Such a change in thinking also results in rethinking the meaning of growth. Currently, growth, and the GDP as its favorite indicator, means mostly volume and consumption. Actually consumption is probably not the correct world to describe our societies. Buying is a more correct one. Producers want consumers to buy. Consuming in this process is really optional. What counts is the act of purchasing over and over again. We think of growth as quantitative growth. Future growth will have to be a qualitative growth. With so many new people who will need employment in the decades to come, it will be crucial that future growth will have to fill a positive social role. Similarly, to have a livable planet, the future will have to contribute positively to maintaining a healthy environment. Social and environmental responsibility will become the standard. There is no escaping this. Well, that is with the angle of building a prosperous future. If not, chaos is always a possibility.
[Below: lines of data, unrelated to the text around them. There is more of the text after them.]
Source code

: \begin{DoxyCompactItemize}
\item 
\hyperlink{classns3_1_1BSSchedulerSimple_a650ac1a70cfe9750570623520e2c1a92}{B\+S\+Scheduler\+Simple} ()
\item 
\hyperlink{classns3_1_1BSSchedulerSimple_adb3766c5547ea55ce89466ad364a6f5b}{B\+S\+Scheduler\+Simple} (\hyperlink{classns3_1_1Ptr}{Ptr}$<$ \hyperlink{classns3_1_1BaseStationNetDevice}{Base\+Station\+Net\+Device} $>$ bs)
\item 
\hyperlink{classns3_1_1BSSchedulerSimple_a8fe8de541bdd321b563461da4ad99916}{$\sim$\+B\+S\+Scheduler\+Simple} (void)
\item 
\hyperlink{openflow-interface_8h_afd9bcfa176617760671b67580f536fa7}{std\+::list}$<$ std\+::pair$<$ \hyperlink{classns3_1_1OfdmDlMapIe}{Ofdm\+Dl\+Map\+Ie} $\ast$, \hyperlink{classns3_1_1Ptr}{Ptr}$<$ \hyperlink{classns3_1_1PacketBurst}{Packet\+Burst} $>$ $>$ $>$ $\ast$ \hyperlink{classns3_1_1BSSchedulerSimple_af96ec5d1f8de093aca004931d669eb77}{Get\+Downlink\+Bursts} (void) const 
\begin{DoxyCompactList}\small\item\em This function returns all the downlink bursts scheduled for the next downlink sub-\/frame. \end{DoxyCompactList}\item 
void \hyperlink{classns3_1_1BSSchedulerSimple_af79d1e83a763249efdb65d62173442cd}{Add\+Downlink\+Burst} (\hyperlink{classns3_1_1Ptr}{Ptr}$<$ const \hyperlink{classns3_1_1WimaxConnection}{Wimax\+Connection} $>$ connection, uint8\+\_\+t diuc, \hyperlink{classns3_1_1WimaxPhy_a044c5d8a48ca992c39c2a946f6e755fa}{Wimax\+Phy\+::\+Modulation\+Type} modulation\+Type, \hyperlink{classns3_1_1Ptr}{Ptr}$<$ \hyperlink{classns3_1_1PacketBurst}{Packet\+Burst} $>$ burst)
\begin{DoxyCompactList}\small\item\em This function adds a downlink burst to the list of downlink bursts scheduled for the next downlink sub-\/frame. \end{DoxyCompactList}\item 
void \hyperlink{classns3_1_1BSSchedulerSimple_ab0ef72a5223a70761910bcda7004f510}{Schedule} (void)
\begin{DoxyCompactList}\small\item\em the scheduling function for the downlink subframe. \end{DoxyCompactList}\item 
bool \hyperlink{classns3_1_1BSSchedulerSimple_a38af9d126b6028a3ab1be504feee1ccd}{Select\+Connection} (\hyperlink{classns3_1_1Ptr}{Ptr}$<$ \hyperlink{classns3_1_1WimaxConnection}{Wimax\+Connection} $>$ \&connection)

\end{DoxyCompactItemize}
One of the most visible consequences of a growth model based essentially on quantity and mass purchasing is waste. As consumption goods became cheaper credit became easier and disposable income increased, consuming has become about buying and throwing away. The mountains of garbage in landfills around the world should be a reminder, although we seem to have located them far away from the eyes of the wealthy and in the backyard of the poor. Quite convenient. This way, consumers could forget about the consequences of their actions… and keep on buying and throwing away. Although this happens for all consumer goods, this is especially immoral when it comes to food in a world where about a billion people do not have enough to eat. It is immoral, simply because food means the difference between life and death, and wasting food is indirectly contributing to the death of others. It is also immoral because food waste is also the waste of all the inputs used for the production of food, be it water, energy or money. Waste is an indicator of the level of efficiency. Highly efficient systems generate little or no waste. Inefficient systems generate a lot of it. I will let you judge how efficient you think we are. Waste is also an indicator of our attitude. It is not just about morals, but also about discipline. Our societies waste a lot, because we still are much too lenient with ourselves, and also because in many cases the financial incentives to do the right thing are sadly lacking. We choose the path of least resistance.

As life became easier in a number of countries, people have started to lose some essential reflexes for survival. It is not necessary to go all that much back in time to see the change. My parents, grandparents and ancestors grew up in times that were not of plenty, simply because there was no consumption society, and incidentally there was the occasional war. People would not waste anything not so much out of morals, but because they simply could not afford it. Yes, mass wasting is the fruit of luxury. My elders would not waste and they were very skilled at circular thinking. They knew that nothing is created or lost, but that everything is transformed. As resources were not plenty, the right answer was to show plenty of resourcefulness. This is how things were by then.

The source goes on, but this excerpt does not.